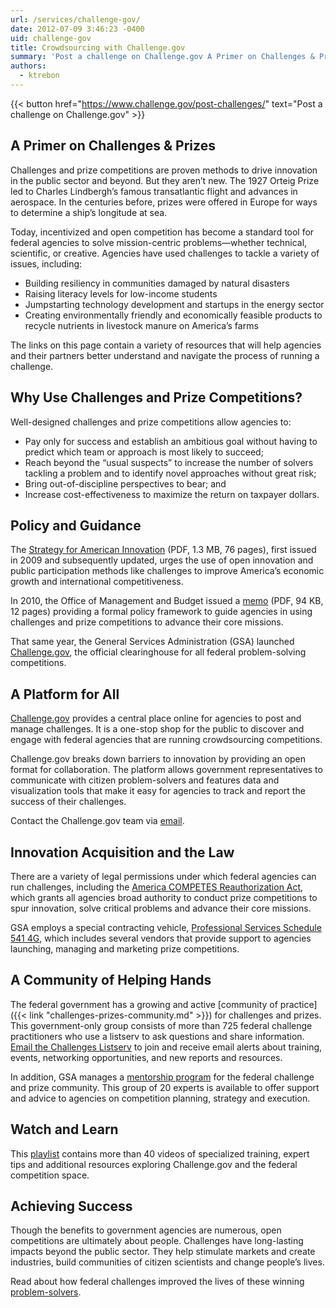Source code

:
 ```yaml
---
url: /services/challenge-gov/
date: 2012-07-09 3:46:23 -0400
uid: challenge-gov
title: Crowdsourcing with Challenge.gov
summary: 'Post a challenge on Challenge.gov A Primer on Challenges & Prizes Challenges and prize competitions are proven methods to drive innovation in the public sector and beyond. But they aren&rsquo;t new. The 1927 Orteig Prize led to Charles Lindbergh&rsquo;s famous transatlantic flight and advances in aerospace. In the centuries before, prizes were offered in Europe'
authors:
  - ktrebon
---
```


{{< button href="https://www.challenge.gov/post-challenges/" text="Post a challenge on Challenge.gov" >}}

## **A Primer on Challenges & Prizes**

Challenges and prize competitions are proven methods to drive innovation in the public sector and beyond. But they aren’t new. The 1927 Orteig Prize led to Charles Lindbergh’s famous transatlantic flight and advances in aerospace. In the centuries before, prizes were offered in Europe for ways to determine a ship’s longitude at sea.

Today, incentivized and open competition has become a standard tool for federal agencies to solve mission-centric problems—whether technical, scientific, or creative. Agencies have used challenges to tackle a variety of issues, including:

  * Building resiliency in communities damaged by natural disasters
  * Raising literacy levels for low-income students
  * Jumpstarting technology development and startups in the energy sector
  * Creating environmentally friendly and economically feasible products to recycle nutrients in livestock manure on America’s farms

The links on this page contain a variety of resources that will help agencies and their partners better understand and navigate the process of running a challenge.

## Why Use Challenges and Prize Competitions?

Well-designed challenges and prize competitions allow agencies to:

  * Pay only for success and establish an ambitious goal without having to predict which team or approach is most likely to succeed;
  * Reach beyond the “usual suspects” to increase the number of solvers tackling a problem and to identify novel approaches without great risk;
  * Bring out-of-discipline perspectives to bear; and
  * Increase cost-effectiveness to maximize the return on taxpayer dollars.

## Policy and Guidance

The [Strategy for American Innovation](https://obamawhitehouse.archives.gov/sites/default/files/uploads/InnovationStrategy.pdf) (PDF, 1.3 MB, 76 pages), first issued in 2009 and subsequently updated, urges the use of open innovation and public participation methods like challenges to improve America’s economic growth and international competitiveness.

In 2010, the Office of Management and Budget issued a [memo](https://www.whitehouse.gov/sites/whitehouse.gov/files/omb/memoranda/2010/m10-11.pdf) (PDF, 94 KB, 12 pages) providing a formal policy framework to guide agencies in using challenges and prize competitions to advance their core missions.

That same year, the General Services Administration (GSA) launched [Challenge.gov](http://challenge.gov/), the official clearinghouse for all federal problem-solving competitions.

## A Platform for All

[Challenge.gov](http://challenge.gov/) provides a central place online for agencies to post and manage challenges. It is a one-stop shop for the public to discover and engage with federal agencies that are running crowdsourcing competitions.

Challenge.gov breaks down barriers to innovation by providing an open format for collaboration. The platform allows government representatives to communicate with citizen problem-solvers and features data and visualization tools that make it easy for agencies to track and report the success of their challenges.

Contact the Challenge.gov team via [email](mailto:challenge@gsa.gov "challenge at g s a dot gov").

## Innovation Acquisition and the Law

There are a variety of legal permissions under which federal agencies can run challenges, including the [America COMPETES Reauthorization Act](https://www.congress.gov/bill/111th-congress/house-bill/5116), which grants all agencies broad authority to conduct prize competitions to spur innovation, solve critical problems and advance their core missions.

GSA employs a special contracting vehicle, [Professional Services Schedule 541 4G](http://www.gsaelibrary.gsa.gov/ElibMain/sinDetails.do?scheduleNumber=00CORP&specialItemNumber=541+4G&executeQuery=YES), which includes several vendors that provide support to agencies launching, managing and marketing prize competitions.

## A Community of Helping Hands

The federal government has a growing and active [community of practice]({{< link "challenges-prizes-community.md" >}}) for challenges and prizes. This government-only group consists of more than 725 federal challenge practitioners who use a listserv to ask questions and share information. [Email the Challenges Listserv](mailto:challenges@listserv.gsa.gov "challenges at listserv dot g s a dot gov") to join and receive email alerts about training, events, networking opportunities, and new reports and resources.

In addition, GSA manages a [mentorship program](https://www.challenge.gov/mentors/) for the federal challenge and prize community. This group of 20 experts is available to offer support and advice to agencies on competition planning, strategy and execution.

## Watch and Learn

This [playlist](https://www.youtube.com/playlist?list=PLd9b-GuOJ3nFeJeAHAn3Z5opohjxIw8OC) contains more than 40 videos of specialized training, expert tips and additional resources exploring Challenge.gov and the federal competition space.

## Achieving Success

Though the benefits to government agencies are numerous, open competitions are ultimately about people. Challenges have long-lasting impacts beyond the public sector. They help stimulate markets and create industries, build communities of citizen scientists and change people’s lives.

Read about how federal challenges improved the lives of these winning [problem-solvers](https://www.challenge.gov/success-stories/).
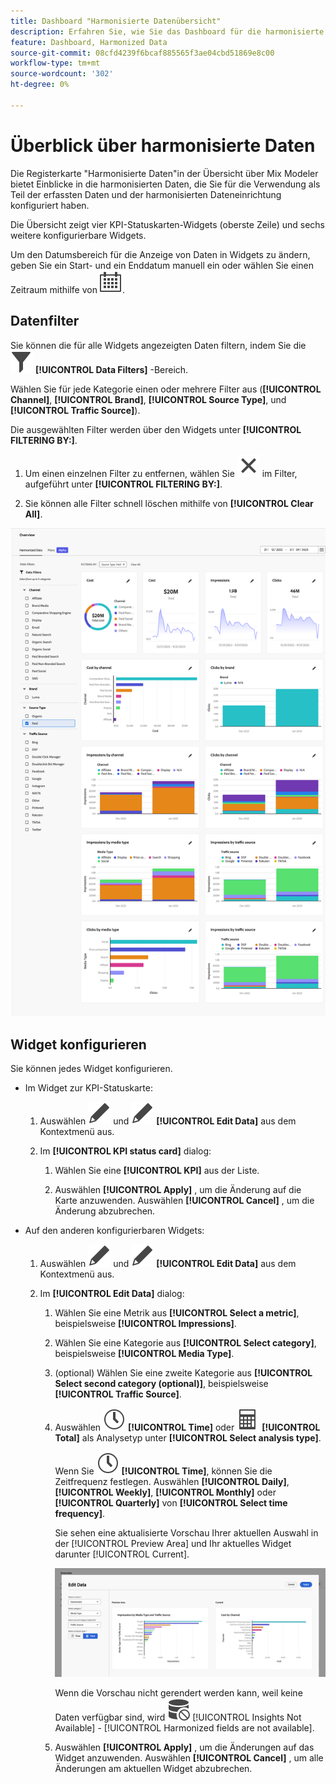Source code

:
 ```yaml
---
title: Dashboard "Harmonisierte Datenübersicht"
description: Erfahren Sie, wie Sie das Dashboard für die harmonisierte Datenübersicht in Mix Modeler verwenden.
feature: Dashboard, Harmonized Data
source-git-commit: 08cfd4239f6bcaf885565f3ae04cbd51869e8c00
workflow-type: tm+mt
source-wordcount: '302'
ht-degree: 0%

---
```



# Überblick über harmonisierte Daten

Die Registerkarte &quot;Harmonisierte Daten&quot;in der Übersicht über Mix Modeler bietet Einblicke in die harmonisierten Daten, die Sie für die Verwendung als Teil der erfassten Daten und der harmonisierten Dateneinrichtung konfiguriert haben.

Die Übersicht zeigt vier KPI-Statuskarten-Widgets (oberste Zeile) und sechs weitere konfigurierbare Widgets.

Um den Datumsbereich für die Anzeige von Daten in Widgets zu ändern, geben Sie ein Start- und ein Enddatum manuell ein oder wählen Sie einen Zeitraum mithilfe von ![Kalender](../assets/icons/Calendar.svg).

## Datenfilter

Sie können die für alle Widgets angezeigten Daten filtern, indem Sie die ![Filter](../assets/icons/Filter.svg) **[!UICONTROL Data Filters]** -Bereich.

Wählen Sie für jede Kategorie einen oder mehrere Filter aus (**[!UICONTROL Channel]**, **[!UICONTROL Brand]**, **[!UICONTROL Source Type]**, und **[!UICONTROL Traffic Source]**).

Die ausgewählten Filter werden über den Widgets unter **[!UICONTROL FILTERING BY:]**.

1. Um einen einzelnen Filter zu entfernen, wählen Sie ![Schließen](../assets/icons/Close.svg) im Filter, aufgeführt unter **[!UICONTROL FILTERING BY:]**.

1. Sie können alle Filter schnell löschen mithilfe von **[!UICONTROL Clear All]**.

![Überblick über harmonisierte Daten](../assets/harmonized-data-overview.png)


## Widget konfigurieren

Sie können jedes Widget konfigurieren.

* Im Widget zur KPI-Statuskarte:

   1. Auswählen ![Bearbeiten](../assets/icons/Edit.svg) und ![Bearbeiten](../assets/icons/Edit.svg) **[!UICONTROL Edit Data]** aus dem Kontextmenü aus.

   1. Im **[!UICONTROL KPI status card]** dialog:

      1. Wählen Sie eine **[!UICONTROL KPI]** aus der Liste.

      1. Auswählen **[!UICONTROL Apply]** , um die Änderung auf die Karte anzuwenden. Auswählen **[!UICONTROL Cancel]** , um die Änderung abzubrechen.

* Auf den anderen konfigurierbaren Widgets:

   1. Auswählen ![Bearbeiten](../assets/icons/Edit.svg) und ![Bearbeiten](../assets/icons/Edit.svg) **[!UICONTROL Edit Data]** aus dem Kontextmenü aus.

   1. Im **[!UICONTROL Edit Data]** dialog:

      1. Wählen Sie eine Metrik aus **[!UICONTROL Select a metric]**, beispielsweise **[!UICONTROL Impressions]**.
      1. Wählen Sie eine Kategorie aus **[!UICONTROL Select category]**, beispielsweise **[!UICONTROL Media Type]**.
      1. (optional) Wählen Sie eine zweite Kategorie aus **[!UICONTROL Select second category (optional)]**, beispielsweise **[!UICONTROL Traffic Source]**.
      1. Auswählen ![Uhr](../assets/icons/Clock.svg) **[!UICONTROL Time]** oder ![Rechner](../assets/icons/Calculator.svg) **[!UICONTROL Total]** als Analysetyp unter **[!UICONTROL Select analysis type]**.

         Wenn Sie ![Uhr](../assets/icons/Clock.svg) **[!UICONTROL Time]**, können Sie die Zeitfrequenz festlegen. Auswählen **[!UICONTROL Daily]**, **[!UICONTROL Weekly]**, **[!UICONTROL Monthly]** oder **[!UICONTROL Quarterly]** von **[!UICONTROL Select time frequency]**.

         Sie sehen eine aktualisierte Vorschau Ihrer aktuellen Auswahl in der [!UICONTROL Preview Area] und Ihr aktuelles Widget darunter [!UICONTROL Current].

         ![Harmonisiertes Daten-Widget bearbeiten](../assets/edit-harmonized-data-widget.png)

         Wenn die Vorschau nicht gerendert werden kann, weil keine Daten verfügbar sind, wird ![Datenfehler](../assets/icons/DataUnavailable.svg) [!UICONTROL Insights Not Available] - [!UICONTROL Harmonized fields are not available].

      1. Auswählen **[!UICONTROL Apply]** , um die Änderungen auf das Widget anzuwenden. Auswählen **[!UICONTROL Cancel]** , um alle Änderungen am aktuellen Widget abzubrechen.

Directions for this task: Wherever the word "dialog" turns up in a line of the entries above, copy that line.

Result:
   1. Im **[!UICONTROL KPI status card]** dialog:
   1. Im **[!UICONTROL Edit Data]** dialog:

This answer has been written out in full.